The Pacific Life Funds’ (the “Trust”) Board of Trustees (the “Board” or “Trustees”) approved a change in fund manager and a new fund management agreement with respect to the PL Growth Fund (the “Fund”), effective May 1, 2013. Information concerning this change in fund manager has been included in supplements dated February 26, 2013 and May 1, 2013 to the Trust’s prospectus for Class P Shares dated December 19, 2012 for the PL Floating Rate Loan Income Fund and July 1, 2012 for all other funds, as supplemented. Under the Investment Company Act of 1940, as amended (the “1940 Act”), a change in fund manager requires shareholder approval of a new fund management agreement; however, pursuant to an exemptive order issued to Pacific Life Insurance Company (“Pacific Life”) by the Securities and Exchange Commission (“SEC”) on October 13, 1999 and relied upon by the Trust and Pacific Life Fund Advisors LLC (“PLFA” or “Adviser”), in accordance with the terms of the exemptive order, PLFA and the Trust can hire, terminate, and replace, as applicable, fund managers and enter into new fund management agreements (except, as a general matter, fund managers affiliated with PLFA) without shareholder approval. The additional information provided herein concerning the fund manager change is being provided pursuant to the requirements of the exemptive order.
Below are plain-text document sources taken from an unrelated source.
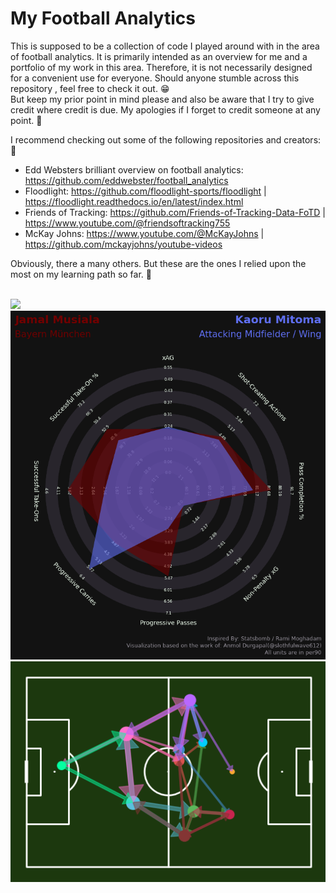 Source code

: # My Football Analytics

This is supposed to be a collection of code I played around with in the area of football analytics.
It is primarily intended as an overview for me and a portfolio of my work in this area.
Therefore, it is not necessarily designed for a convenient use for everyone.
Should anyone stumble across this repository , feel free to check it out. :grin: <br>
But keep my prior point in mind please and also be aware that I try to give credit where credit is due.
My apologies if I forget to credit someone at any point. :pray: <br>

I recommend checking out some of the following repositories and creators: :clap:

+ Edd Websters brilliant overview on football analytics: https://github.com/eddwebster/football_analytics
+ Floodlight: https://github.com/floodlight-sports/floodlight | https://floodlight.readthedocs.io/en/latest/index.html
+ Friends of Tracking: https://github.com/Friends-of-Tracking-Data-FoTD | https://www.youtube.com/@friendsoftracking755
+ McKay Johns: https://www.youtube.com/@McKayJohns | https://github.com/mckayjohns/youtube-videos

Obviously, there a many others. But these are the ones I relied upon the most on my learning path so far. :muscle:

<br>

<img src="https://github.com/DavidB1999/My_Football_Analytics/blob/main/Position_data/PitchControl/Animation_Fernandez_adap_0_250.gif" width="600" />
<br>
<img src="Radar Charts/Radar_Chart_Example.png" width="600" />
<br>
<img src="PassData/Pass_Network_Example.png" width="600" />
At an in-person meeting on December 12, 2012, the Board, including all of the Trustees who are not “interested persons,” as that term is defined in the 1940 Act (“Independent Trustees”), approved, effective May 1, 2013, a new Fund Management Agreement with Massachusetts Financial Services Company, doing business as MFS Investment Management (“MFS”) with respect to the PL Growth Fund (the “MFS Fund Management Agreement”) and appointed MFS as the new Fund Manager for this Fund. The Board also approved effective May 1, 2013, a change to the name of the Fund from “PL Growth LT Fund” to “PL Growth Fund”. In connection with this matter, also at the December 12, 2012 meeting, the Board terminated the Fund Management Agreement for the Trust with the previous fund manager upon the effectiveness of the MFS Fund Management Agreement. MFS’s appointment as new Fund Manager was made in accordance with the exemptive order issued by the SEC with regard to the Trust and does not require shareholder approval. In order to facilitate these changes, a portion of the Fund’s holdings were sold and new investments purchased in accordance with recommendations by the new Fund Manager or management team. PLFA and/or the Fund retained a transitioning agent in order to help reduce the transaction costs associated with the purchase and sale of Fund holdings in connection with this transition.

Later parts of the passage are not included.